#### Records for processing

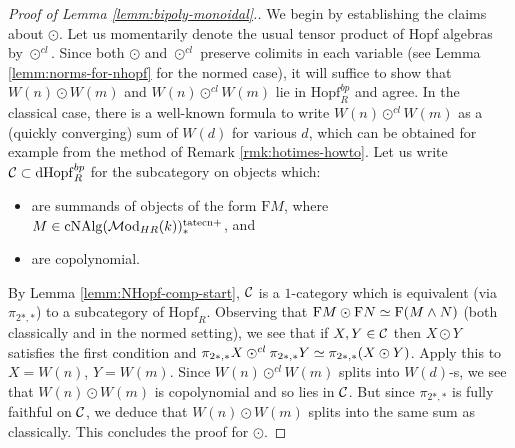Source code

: \documentclass{amsart}
\numberwithin{proposition}{section}
\numberwithin{equation}{section}
\def\tate{\mathrm{tate}}
\def\Hopf{\mathrm{Hopf}}
\def\dHopf{\mathrm{dHopf}}
\def\Hopf{\mathrm{Hopf}}
\def\cNAlg{\mathrm{cNAlg}}
\def\cn{\mathrm{cn}}
\def\Free{\mathrm{F}}
\def\hotimes{\odot}
\begin{document}
\begin{proof}[Proof of Lemma \ref{lemm:bipoly-monoidal}.]
We begin by establishing the claims about $\hotimes$.
Let us momentarily denote the usual tensor product of Hopf algebras by $\hotimes^{cl}$.
Since both $\hotimes$ and $\hotimes^{cl}$ preserve colimits in each variable (see Lemma \ref{lemm:norms-for-nhopf} for the normed case), it will suffice to show that $W(n) \hotimes W(m)$ and $W(n) \hotimes^{cl} W(m)$ lie in $\Hopf_R^{bp}$ and agree.
In the classical case, there is a well-known formula to write $W(n) \hotimes^{cl} W(m)$ as a (quickly converging) sum of $W(d)$ for various $d$, which can be obtained for example from the method of Remark \ref{rmk:hotimes-howto}.
Let us write $\scr C \subset \dHopf_R^{bp}$ for the subcategory on objects which:
\begin{itemize}
\item are summands of objects of the form $\Free M$, where $M \in \cNAlg(\Mod_{HR}(k))^{\tate\cn+}_*$, and
\item are copolynomial.
\end{itemize}
By Lemma \ref{lemm:NHopf-comp-start}, $\mathcal C$ is a $1$-category which is equivalent (via $\pi_{2*,*}$) to a subcategory of $\Hopf_R$.
Observing that $\Free M \hotimes \Free N \wequi \Free(M \wedge N)$ (both classically and in the normed setting), we see that if $X, Y \in \mathcal C$ then $X \hotimes Y$ satisfies the first condition and $\pi_{2*,*}X \hotimes^{cl} \pi_{2*,*}Y \wequi \pi_{2*,*}(X \hotimes Y)$.
Apply this to $X=W(n)$, $Y=W(m)$.
Since $W(n) \hotimes^{cl} W(m)$ splits into $W(d)$-s, we see that $W(n) \hotimes W(m)$ is copolynomial and so lies in $\mathcal C$.
But since $\pi_{2*,*}$ is fully faithful on $\mathcal C$, we deduce that $W(n) \hotimes W(m)$ splits into the same sum as classically.
This concludes the proof for $\hotimes$.


\end{proof}
\end{document}
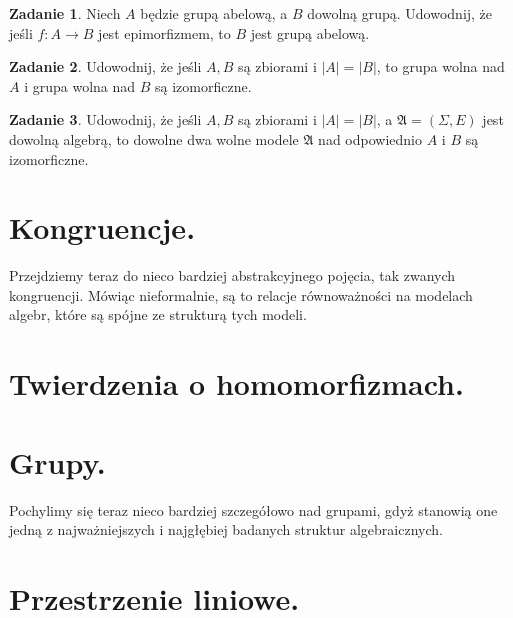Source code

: \documentclass{article}
\theoremstyle{definition}
\newtheorem{exercise}{Zadanie}[section]
\begin{document}
\begin{exercise}
	Niech $A$ będzie grupą abelową, a $B$ dowolną grupą.
	Udowodnij, że jeśli $f: A \to B$ jest epimorfizmem,
		to $B$ jest grupą abelową.
\end{exercise}

\begin{exercise}
	Udowodnij, że jeśli $A, B$ są zbiorami i $|A| = |B|$,
		to grupa wolna nad $A$ i grupa wolna nad $B$ są izomorficzne.
\end{exercise}

\begin{exercise}
	Udowodnij, że jeśli $A, B$ są zbiorami i $|A| = |B|$,
		a $\mathfrak{A} = (\Sigma, E)$ jest dowolną algebrą,
		to dowolne dwa wolne modele $\mathfrak{A}$ nad odpowiednio $A$ i $B$ są izomorficzne.
\end{exercise}

\section{Kongruencje.}
Przejdziemy teraz do nieco bardziej abstrakcyjnego pojęcia,
	tak zwanych kongruencji.
Mówiąc nieformalnie,
	są to relacje równoważności na modelach algebr,
	które są spójne ze strukturą tych modeli.



\section{Twierdzenia o homomorfizmach.}

\section{Grupy.}

Pochylimy się teraz nieco bardziej szczegółowo nad grupami,
gdyż stanowią one jedną z najważniejszych i najgłębiej badanych struktur algebraicznych.



\section{Przestrzenie liniowe.}
\end{document}
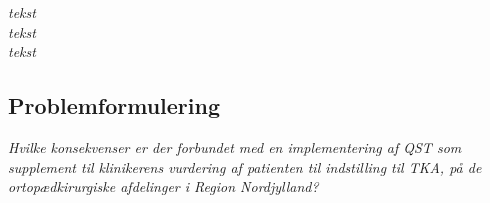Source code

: \textit{tekst} \\
\textit{tekst} \\
\textit{tekst} \\

\subsection*{Problemformulering}

\begin{center}
	\textit{Hvilke konsekvenser er der forbundet med en implementering af QST som supplement til klinikerens vurdering af patienten til indstilling til TKA, på de ortopædkirurgiske afdelinger i Region Nordjylland?}
\end{center}




\begingroup
\label{litteraturliste}
\raggedright


\endgroup







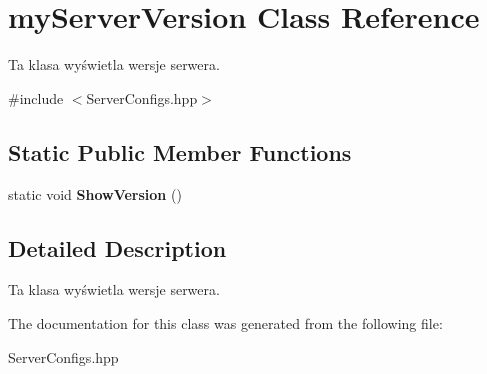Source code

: \hypertarget{classmyServerVersion}{
\section{myServerVersion Class Reference}
\label{classmyServerVersion}
}


Ta klasa wyświetla wersje serwera.  




{\ttfamily \#include $<$ServerConfigs.hpp$>$}

\subsection*{Static Public Member Functions}
\begin{DoxyCompactItemize}
\item 
\hypertarget{classmyServerVersion_ae80e77daa769bb77e04e60b3edbb6662}{
static void {\bfseries ShowVersion} ()}
\label{classmyServerVersion_ae80e77daa769bb77e04e60b3edbb6662}

\end{DoxyCompactItemize}


\subsection{Detailed Description}
Ta klasa wyświetla wersje serwera. 

The documentation for this class was generated from the following file:\begin{DoxyCompactItemize}
\item 
ServerConfigs.hpp\end{DoxyCompactItemize}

#### Activity
Tally the lines of the records holding the word "tate", then give only the resulting number.

#### Output for this exercise
2